Several creative entrepreneurs are working to change how jamu should be served to adapt to the modern world.

When one thinks about jamu (traditional herbal drink), images of rustic settings where this bitter potion is served usually comes to mind. Those images, however, are no longer that accurate these days.

"Suwe Ora Jamu was established in 2013. It started with a space on Jl. Petogogan, Gandaria, Kebayoran Baru, [South Jakarta], where we sell herbs and coffee," said Nova Dewi, the founder of Suwe Ora Jamu, who moved to Jakarta from Surabaya, East Java, in 2009.

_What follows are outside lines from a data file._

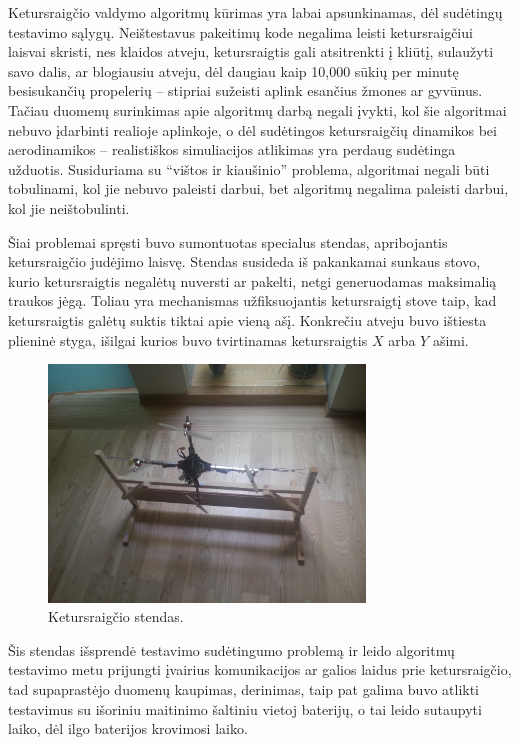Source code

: \documentclass[12pt, a4paper, lithuanian, final]{article}
\begin{document}
Ketursraigčio valdymo algoritmų kūrimas yra labai apsunkinamas, dėl sudėtingų testavimo sąlygų.
Neištestavus pakeitimų kode negalima leisti ketursraigčiui laisvai skristi, nes klaidos atveju, ketursraigtis gali atsitrenkti į kliūtį, sulaužyti savo dalis, ar blogiausiu atveju, dėl daugiau kaip 10,000 sūkių per minutę besisukančių propelerių -- stipriai sužeisti aplink esančius žmones ar gyvūnus.
Tačiau duomenų surinkimas apie algoritmų darbą negali įvykti, kol šie algoritmai nebuvo įdarbinti realioje aplinkoje, o dėl sudėtingos ketursraigčių dinamikos bei aerodinamikos -- realistiškos simuliacijos atlikimas yra perdaug sudėtinga užduotis.
Susiduriama su "`vištos ir kiaušinio"' problema, algoritmai negali būti tobulinami, kol jie nebuvo paleisti darbui, bet algoritmų negalima paleisti darbui, kol jie neištobulinti.

Šiai problemai spręsti buvo sumontuotas specialus stendas, apribojantis ketursraigčio judėjimo laisvę.
Stendas susideda iš pakankamai sunkaus stovo, kurio ketursraigtis negalėtų nuversti ar pakelti, netgi generuodamas maksimalią traukos jėgą.
Toliau yra mechanismas užfiksuojantis ketursraigtį stove taip, kad ketursraigtis galėtų suktis tiktai apie vieną ašį.
Konkrečiu atveju buvo ištiesta plieninė styga, išilgai kurios buvo tvirtinamas ketursraigtis $X$ arba $Y$ ašimi.

\begin{figure}[H]
\begin{center}
\includegraphics[width=0.75\textwidth]{img/frame.jpg}
\caption{Ketursraigčio stendas.}
\end{center}
\end{figure}



Šis stendas išsprendė testavimo sudėtingumo problemą ir leido algoritmų testavimo metu prijungti įvairius komunikacijos ar galios laidus prie ketursraigčio, tad supaprastėjo duomenų kaupimas, derinimas, taip pat galima buvo atlikti testavimus su išoriniu maitinimo šaltiniu vietoj baterijų, o tai leido sutaupyti laiko, dėl ilgo baterijos krovimosi laiko.
\end{document}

"I asked [my friends] where I can drink [jamu] in Jakarta. They didn't have any idea," said Nova. "In my opinion, drinking jamu is [good for your] health, to prevent [diseases], so I drink it regularly. [For my friends back in Surabaya], jamu is medicine; old-school beverages for old-fashioned people."

Nova started her business with a guerilla-style marketing concept, going from one exhibition to another.

Tradition:
Tradition: "Jamu" is made by "acaraki", a title earned by a "jamu" maker as mentioned in the "Madhawapura" scripture, a legacy of the Majapahit kingdom. (Suwe Ora/Jamu-Courtesy of Nova Dewi). (Suwe Ora Jamu/Courtesy of Nova Dewi)

"I imitated mbok jamu [jamu street vendor]. I used to bring an icebox [filled with] jamu and tell stories about the drinks while offering small shots to youngsters."